# Data Analysis - Customer Revenue


## Conclusions & key findings:


Pareto Analysis: What percentage of users generate the majority of the revenue?
- In this case, the distribution does not follow the traditional 80/20 Pareto principle. 
- Instead, 55% of customers contribute to 80% of the revenue.


Key Implications:
1. Lower Revenue Concentration – Less reliance on a few high-value customers, reducing risk.
2. Higher Customer Dependence – Requires a larger customer base to sustain revenue.
3. Increased Costs – More customers mean higher acquisition and service costs.
4. Growth Opportunities – Potential for upselling.
5. Different Market Strategy – Likely a mass-market approach rather than premium-focused.

<br>

In [107]:
import pandas as pd
import matplotlib.pyplot as plt

cash_request = pd.read_parquet("cleaned_requests.parquet", engine="pyarrow")
fees = pd.read_parquet("cleaned_fees.parquet", engine="pyarrow")


In [108]:
fees.head(5)

# merge fees & cash_request
merged_data = pd.merge(fees, cash_request, left_on="cash_request_id", right_on="id", how="inner", suffixes=('_fees', '_cash_request'))
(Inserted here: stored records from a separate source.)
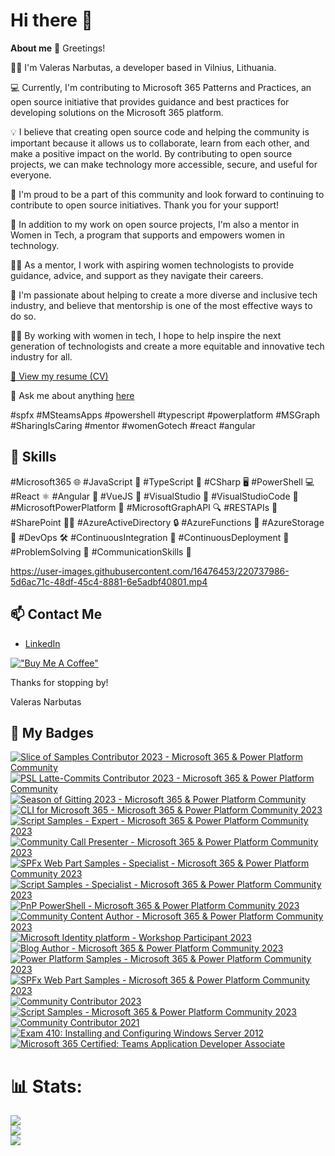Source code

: # Hi there 👋

**About me**
👋 Greetings!    
     
👨‍💻 I'm Valeras Narbutas, a developer based in Vilnius, Lithuania.    

💻 Currently, I'm contributing to Microsoft 365 Patterns and Practices, an open source initiative that provides guidance and best practices for developing solutions on the Microsoft 365 platform.

💡 I believe that creating open source code and helping the community is important because it allows us to collaborate, learn from each other, and make a positive impact on the world. By contributing to open source projects, we can make technology more accessible, secure, and useful for everyone.

🙌 I'm proud to be a part of this community and look forward to continuing to contribute to open source initiatives. Thank you for your support!

🌟 In addition to my work on open source projects, I'm also a mentor in Women in Tech, a program that supports and empowers women in technology.

👩‍🏫 As a mentor, I work with aspiring women technologists to provide guidance, advice, and support as they navigate their careers.

💪 I'm passionate about helping to create a more diverse and inclusive tech industry, and believe that mentorship is one of the most effective ways to do so.

👩‍💻 By working with women in tech, I hope to help inspire the next generation of technologists and create a more equitable and innovative tech industry for all.

[📄 View my resume (CV)](https://valerasnarbutas.github.io/cv/)

💬 Ask me about anything [here](https://github.com/valerasnarbutas/valerasnarbutas/issues)     

#spfx #MSteamsApps #powershell #typescript #powerplatform #MSGraph #SharingIsCaring #mentor #womenGotech #react #angular

## 🚀 Skills  

#Microsoft365 🌐 #JavaScript 🚀 #TypeScript 📝 #CSharp 🖥️ #PowerShell 💻 #React ⚛️ #Angular 🔺 #VueJS 🌟 #VisualStudio 💼 #VisualStudioCode 📝 #MicrosoftPowerPlatform 💪 #MicrosoftGraphAPI 🔍 #RESTAPIs 💪 #SharePoint 🧑‍💼 #AzureActiveDirectory 🔒 #AzureFunctions 🚀 #AzureStorage 💾 #DevOps 🛠️ #ContinuousIntegration 🔄 #ContinuousDeployment 🚀 #ProblemSolving 🤔 #CommunicationSkills 💬

https://user-images.githubusercontent.com/16476453/220737986-5d6ac71c-48df-45c4-8881-6e5adbf40801.mp4

## 📫 Contact Me
- [LinkedIn](https://www.linkedin.com/in/valerasnarbutas/)

[!["Buy Me A Coffee"](https://www.buymeacoffee.com/assets/img/custom_images/orange_img.png)](https://www.buymeacoffee.com/valerasn) 

 Thanks for stopping by!  

Valeras Narbutas

## 🏅 My Badges  

<!--START_SECTION:badges-->
[![Slice of Samples Contributor 2023 - Microsoft 365 & Power Platform Community](https://images.credly.com/size/110x110/images/9a41271f-2a73-403c-8d37-beac78fa6b8c/image.png)](http://www.credly.com/badges/d92ac710-be2a-4f1e-b54f-da2277613193 "Slice of Samples Contributor 2023 - Microsoft 365 & Power Platform Community")
[![PSL Latte-Commits Contributor 2023 - Microsoft 365 & Power Platform Community](https://images.credly.com/size/110x110/images/71e69c0c-f445-43a2-9c0d-644a9d443dc5/image.png)](http://www.credly.com/badges/6785896a-555d-4eb0-bd6e-9d69b6a7ca6b "PSL Latte-Commits Contributor 2023 - Microsoft 365 & Power Platform Community")
[![Season of Gitting 2023 - Microsoft 365 & Power Platform Community](https://images.credly.com/size/110x110/images/5b5c6cd6-8e09-4325-9935-f6116b312259/image.png)](http://www.credly.com/badges/3e630faa-697e-4941-9076-88b73c792e52 "Season of Gitting 2023 - Microsoft 365 & Power Platform Community")
[![CLI for Microsoft 365 - Microsoft 365 & Power Platform Community 2023](https://images.credly.com/size/110x110/images/7d63f7e7-a6be-4530-bf81-7155bf8f931c/image.png)](http://www.credly.com/badges/4cc4acaa-acbb-4731-9ccc-d91d35e6da38 "CLI for Microsoft 365 - Microsoft 365 & Power Platform Community 2023")
[![Script Samples - Expert - Microsoft 365 & Power Platform Community 2023](https://images.credly.com/size/110x110/images/e6ab21dd-b265-40b2-9409-1e8f1621e9b2/image.png)](http://www.credly.com/badges/70d035fa-38de-4c7e-89ae-9d555e191a40 "Script Samples - Expert - Microsoft 365 & Power Platform Community 2023")
[![Community Call Presenter - Microsoft 365 & Power Platform Community 2023](https://images.credly.com/size/110x110/images/7e37af78-b381-4cf6-9aa9-762416a5b8f3/image.png)](http://www.credly.com/badges/5cfcb30f-7ac4-4af5-aa84-ea7caadf1f8d "Community Call Presenter - Microsoft 365 & Power Platform Community 2023")
[![SPFx Web Part Samples - Specialist - Microsoft 365 & Power Platform Community 2023](https://images.credly.com/size/110x110/images/832dcdaf-1a35-4fcc-81d2-656c1696a767/image.png)](http://www.credly.com/badges/e53f9c02-5aad-45f7-8101-2617f6cc6ae5 "SPFx Web Part Samples - Specialist - Microsoft 365 & Power Platform Community 2023")
[![Script Samples - Specialist - Microsoft 365 & Power Platform Community 2023](https://images.credly.com/size/110x110/images/29655309-69d8-4d4a-8485-9fe261089b00/image.png)](http://www.credly.com/badges/56ffffec-6577-4d61-aee2-6b3c4543320a "Script Samples - Specialist - Microsoft 365 & Power Platform Community 2023")
[![PnP PowerShell - Microsoft 365 & Power Platform Community 2023](https://images.credly.com/size/110x110/images/b9676330-aac9-4b17-ad74-73f2ecb1a0a0/image.png)](http://www.credly.com/badges/6955489f-3e60-4b07-86b3-bcb3c9a7bab6 "PnP PowerShell - Microsoft 365 & Power Platform Community 2023")
[![Community Content Author - Microsoft 365 & Power Platform Community 2023](https://images.credly.com/size/110x110/images/55b8fc29-2b67-48f0-9489-8927d233f6a8/image.png)](http://www.credly.com/badges/f227fd5f-8da8-4c09-aa55-0208f51ce2cc "Community Content Author - Microsoft 365 & Power Platform Community 2023")
[![Microsoft Identity platform - Workshop Participant 2023](https://images.credly.com/size/110x110/images/ed1623fe-2402-40c6-8de5-e5d2f7849da6/image.png)](http://www.credly.com/badges/282546a8-cc3d-4662-9903-276964533f56 "Microsoft Identity platform - Workshop Participant 2023")
[![Blog Author - Microsoft 365 & Power Platform Community 2023](https://images.credly.com/size/110x110/images/6e5e609e-50f7-4638-ac95-c89e51929f22/image.png)](http://www.credly.com/badges/0fc6726e-679e-432e-9592-ca5845760304 "Blog Author - Microsoft 365 & Power Platform Community 2023")
[![Power Platform Samples - Microsoft 365 & Power Platform Community 2023](https://images.credly.com/size/110x110/images/e4425872-9e18-47d9-b03c-ae3db1d34a85/image.png)](http://www.credly.com/badges/0636d730-3098-4aea-928a-59e97e9fd170 "Power Platform Samples - Microsoft 365 & Power Platform Community 2023")
[![SPFx Web Part Samples - Microsoft 365 & Power Platform Community 2023](https://images.credly.com/size/110x110/images/17ab4e53-20da-4677-89dc-aaca6cb29a8b/image.png)](http://www.credly.com/badges/3697a2f0-6351-442a-a21a-ebea2355b5e2 "SPFx Web Part Samples - Microsoft 365 & Power Platform Community 2023")
[![Community Contributor 2023](https://images.credly.com/size/110x110/images/166c85a3-1649-4fe6-bdab-daf203cb064a/image.png)](http://www.credly.com/badges/af20c610-89dd-4dcc-9067-e6912614dbaa "Community Contributor 2023")
[![Script Samples - Microsoft 365 & Power Platform Community 2023](https://images.credly.com/size/110x110/images/332f4ec3-246d-4aed-b211-4a3b3b100bb6/image.png)](http://www.credly.com/badges/d281ecd7-b093-464c-85af-c254eeb498e3 "Script Samples - Microsoft 365 & Power Platform Community 2023")
[![Community Contributor 2021](https://images.credly.com/size/110x110/images/77e80202-83a5-4519-ac58-aba7f4351df6/Community_Contributor_Badge.png)](http://www.credly.com/badges/0f7d4c49-cc34-4bd7-bee5-b64006f73d49 "Community Contributor 2021")
[![Exam 410: Installing and Configuring Windows Server 2012](https://images.credly.com/size/110x110/images/f1c8b841-d2af-46d0-a7af-f40f7b443c79/Installing_and_Configuring_Windows_Server_2012-01.png)](http://www.credly.com/badges/fa60bc32-64f8-4e28-b9e1-9cb5b4b1d2d3 "Exam 410: Installing and Configuring Windows Server 2012")
[![Microsoft 365 Certified: Teams Application Developer Associate](https://images.credly.com/size/110x110/images/dca1c5d6-b309-4948-b34c-6950998f524b/image.png)](http://www.credly.com/badges/d3d3dd09-0f6f-4fc2-ac9e-ba0918b61882 "Microsoft 365 Certified: Teams Application Developer Associate")
<!--END_SECTION:badges-->


# 📊 Stats:
![](https://github-readme-stats.vercel.app/api?username=ValerasNarbutas&theme=default&hide_border=false&include_all_commits=true&count_private=true)<br/>
![](https://github-readme-streak-stats.herokuapp.com/?user=ValerasNarbutas&theme=default&hide_border=false)<br/>
 ![](https://github-readme-stats.vercel.app/api/top-langs/?username=ValerasNarbutas&theme=default&hide_border=false&include_all_commits=true&count_private=true&layout=compact)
# for deleted accounts, fill the user_id with the deleted_account_id
cash_request["user_id"] = cash_request["user_id"].fillna(cash_request["deleted_account_id"])


with pd.option_context("display.max_columns", None):
    # display(merged_data.head(5))
    pass


In [109]:
# get total fees per customer
total_fees_per_customer = merged_data.groupby("user_id").agg({"total_amount": "sum"}).reset_index()

# display(total_fees_per_customer)

In [110]:
#
# Analysis on the top customers
#

def print_top_customers_info(n):
    # get the top "n" customers with the highest total fees
    top_customers = total_fees_per_customer.nlargest(n, "total_amount")


    # get the percentage of customers
    total_number_of_customers = total_fees_per_customer["user_id"].count()
    percentage_from_total_users = n / total_number_of_customers * 100
    print(f"Top {n} customers represent: {round(percentage_from_total_users, 2)}% of the total number of customers.")


    # check how much revenue generate the top "n" customers
    total_revenue = total_fees_per_customer["total_amount"].sum()
    top_customers_revenue = top_customers["total_amount"].sum()
    percentage_revenue = top_customers_revenue / total_revenue * 100
    print(f"Top {n} customers generate: {round(percentage_revenue, 2)}% of the total revenue. \n")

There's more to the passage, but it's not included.